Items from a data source
--------------------------------

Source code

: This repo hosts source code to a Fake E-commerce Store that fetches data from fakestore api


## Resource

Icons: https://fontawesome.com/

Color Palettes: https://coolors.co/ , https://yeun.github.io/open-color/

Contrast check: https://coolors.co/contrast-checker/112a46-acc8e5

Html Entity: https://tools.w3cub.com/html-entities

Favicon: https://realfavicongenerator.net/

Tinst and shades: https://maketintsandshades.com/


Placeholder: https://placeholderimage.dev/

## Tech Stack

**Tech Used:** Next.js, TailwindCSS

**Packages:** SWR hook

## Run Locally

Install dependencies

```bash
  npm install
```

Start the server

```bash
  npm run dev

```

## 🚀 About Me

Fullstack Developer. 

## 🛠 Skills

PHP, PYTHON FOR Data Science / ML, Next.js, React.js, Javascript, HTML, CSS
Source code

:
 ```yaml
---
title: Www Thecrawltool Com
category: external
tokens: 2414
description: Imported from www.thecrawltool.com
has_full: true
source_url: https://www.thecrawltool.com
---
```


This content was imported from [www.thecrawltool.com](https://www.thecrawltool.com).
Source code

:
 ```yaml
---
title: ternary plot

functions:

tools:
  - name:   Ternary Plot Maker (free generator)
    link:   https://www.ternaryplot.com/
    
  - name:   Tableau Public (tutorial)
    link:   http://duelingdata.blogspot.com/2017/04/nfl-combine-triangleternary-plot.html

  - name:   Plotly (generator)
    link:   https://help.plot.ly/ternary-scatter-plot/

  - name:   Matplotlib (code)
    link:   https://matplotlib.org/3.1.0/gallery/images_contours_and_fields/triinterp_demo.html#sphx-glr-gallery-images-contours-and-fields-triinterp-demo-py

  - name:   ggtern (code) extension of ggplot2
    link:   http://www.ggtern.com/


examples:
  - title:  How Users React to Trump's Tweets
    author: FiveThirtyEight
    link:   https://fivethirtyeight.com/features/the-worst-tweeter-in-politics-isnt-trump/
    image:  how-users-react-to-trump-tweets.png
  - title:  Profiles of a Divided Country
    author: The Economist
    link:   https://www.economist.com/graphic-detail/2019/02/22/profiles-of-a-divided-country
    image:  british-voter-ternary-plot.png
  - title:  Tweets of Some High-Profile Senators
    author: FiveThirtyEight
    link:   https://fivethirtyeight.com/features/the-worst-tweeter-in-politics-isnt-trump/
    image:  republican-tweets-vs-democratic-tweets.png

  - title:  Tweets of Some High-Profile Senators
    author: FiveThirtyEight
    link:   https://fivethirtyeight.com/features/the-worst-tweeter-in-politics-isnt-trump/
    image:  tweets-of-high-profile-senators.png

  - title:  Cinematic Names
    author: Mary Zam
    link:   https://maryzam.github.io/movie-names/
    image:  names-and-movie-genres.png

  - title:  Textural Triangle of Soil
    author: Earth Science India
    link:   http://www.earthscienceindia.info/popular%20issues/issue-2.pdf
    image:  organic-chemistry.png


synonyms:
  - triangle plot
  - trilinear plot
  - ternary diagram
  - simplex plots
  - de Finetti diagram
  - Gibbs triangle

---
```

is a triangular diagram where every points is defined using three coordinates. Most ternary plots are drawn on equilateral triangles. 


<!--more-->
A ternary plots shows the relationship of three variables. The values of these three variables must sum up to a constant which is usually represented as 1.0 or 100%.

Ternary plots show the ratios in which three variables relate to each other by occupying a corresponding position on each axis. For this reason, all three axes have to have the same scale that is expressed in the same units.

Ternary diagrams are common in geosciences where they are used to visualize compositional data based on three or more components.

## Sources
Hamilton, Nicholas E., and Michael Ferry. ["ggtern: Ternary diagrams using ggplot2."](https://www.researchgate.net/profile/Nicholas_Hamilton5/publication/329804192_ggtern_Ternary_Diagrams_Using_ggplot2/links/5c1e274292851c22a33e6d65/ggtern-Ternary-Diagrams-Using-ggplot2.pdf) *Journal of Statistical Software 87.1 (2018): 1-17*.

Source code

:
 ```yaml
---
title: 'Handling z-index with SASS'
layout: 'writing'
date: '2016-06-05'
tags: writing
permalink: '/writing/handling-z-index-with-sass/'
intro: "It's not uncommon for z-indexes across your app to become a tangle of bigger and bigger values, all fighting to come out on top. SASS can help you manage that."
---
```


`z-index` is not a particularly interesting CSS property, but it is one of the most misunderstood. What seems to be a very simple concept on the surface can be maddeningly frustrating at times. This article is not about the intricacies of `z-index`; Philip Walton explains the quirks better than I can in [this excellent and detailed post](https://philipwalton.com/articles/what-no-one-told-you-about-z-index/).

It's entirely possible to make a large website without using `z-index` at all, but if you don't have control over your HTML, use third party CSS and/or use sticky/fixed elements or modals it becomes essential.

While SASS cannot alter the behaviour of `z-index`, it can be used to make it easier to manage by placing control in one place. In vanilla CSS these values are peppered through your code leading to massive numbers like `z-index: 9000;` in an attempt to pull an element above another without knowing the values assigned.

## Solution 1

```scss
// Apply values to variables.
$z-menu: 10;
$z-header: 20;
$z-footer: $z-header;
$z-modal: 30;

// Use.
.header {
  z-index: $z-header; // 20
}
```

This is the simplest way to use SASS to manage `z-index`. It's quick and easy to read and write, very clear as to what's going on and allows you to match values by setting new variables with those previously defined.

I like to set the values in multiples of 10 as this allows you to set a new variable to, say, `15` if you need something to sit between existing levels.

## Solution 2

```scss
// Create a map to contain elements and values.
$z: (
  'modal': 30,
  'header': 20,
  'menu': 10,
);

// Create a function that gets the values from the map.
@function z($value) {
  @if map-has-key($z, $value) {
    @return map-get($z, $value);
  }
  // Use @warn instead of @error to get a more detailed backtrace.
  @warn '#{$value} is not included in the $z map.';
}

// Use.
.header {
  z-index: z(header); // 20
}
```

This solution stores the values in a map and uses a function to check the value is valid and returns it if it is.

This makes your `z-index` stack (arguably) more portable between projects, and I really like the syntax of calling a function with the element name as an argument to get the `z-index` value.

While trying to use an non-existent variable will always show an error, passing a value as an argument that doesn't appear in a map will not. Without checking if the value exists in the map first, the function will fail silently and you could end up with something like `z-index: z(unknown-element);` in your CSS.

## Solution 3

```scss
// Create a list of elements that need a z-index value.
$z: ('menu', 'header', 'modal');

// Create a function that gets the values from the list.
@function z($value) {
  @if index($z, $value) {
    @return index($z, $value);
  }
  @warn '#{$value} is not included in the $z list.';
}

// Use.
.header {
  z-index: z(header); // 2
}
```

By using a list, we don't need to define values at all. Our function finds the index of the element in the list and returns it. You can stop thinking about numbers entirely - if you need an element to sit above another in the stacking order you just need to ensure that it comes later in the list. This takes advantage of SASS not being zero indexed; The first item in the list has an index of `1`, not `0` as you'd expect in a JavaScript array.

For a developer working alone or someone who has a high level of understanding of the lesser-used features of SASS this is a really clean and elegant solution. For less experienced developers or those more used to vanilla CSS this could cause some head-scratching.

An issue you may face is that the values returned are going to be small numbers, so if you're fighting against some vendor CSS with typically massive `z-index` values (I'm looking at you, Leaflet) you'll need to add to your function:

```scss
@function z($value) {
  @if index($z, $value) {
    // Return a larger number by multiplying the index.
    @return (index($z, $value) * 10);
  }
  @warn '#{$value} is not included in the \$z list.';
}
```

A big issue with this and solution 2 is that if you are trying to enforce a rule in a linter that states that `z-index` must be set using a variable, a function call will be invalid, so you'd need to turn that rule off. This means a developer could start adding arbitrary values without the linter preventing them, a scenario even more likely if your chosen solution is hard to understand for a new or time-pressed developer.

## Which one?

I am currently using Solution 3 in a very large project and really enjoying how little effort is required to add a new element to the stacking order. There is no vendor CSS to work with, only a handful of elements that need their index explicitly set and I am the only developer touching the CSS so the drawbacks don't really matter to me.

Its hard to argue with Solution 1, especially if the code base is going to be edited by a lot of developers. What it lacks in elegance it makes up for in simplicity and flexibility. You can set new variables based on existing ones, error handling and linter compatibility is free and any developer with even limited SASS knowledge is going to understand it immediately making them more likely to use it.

--------------------------------

Please filter the data down to the lines containing the word "warn".

**Written solution:**
  // Use @warn instead of @error to get a more detailed backtrace.
  @warn '#{$value} is not included in the $z map.';
  @warn '#{$value} is not included in the $z list.';
  @warn '#{$value} is not included in the \$z list.';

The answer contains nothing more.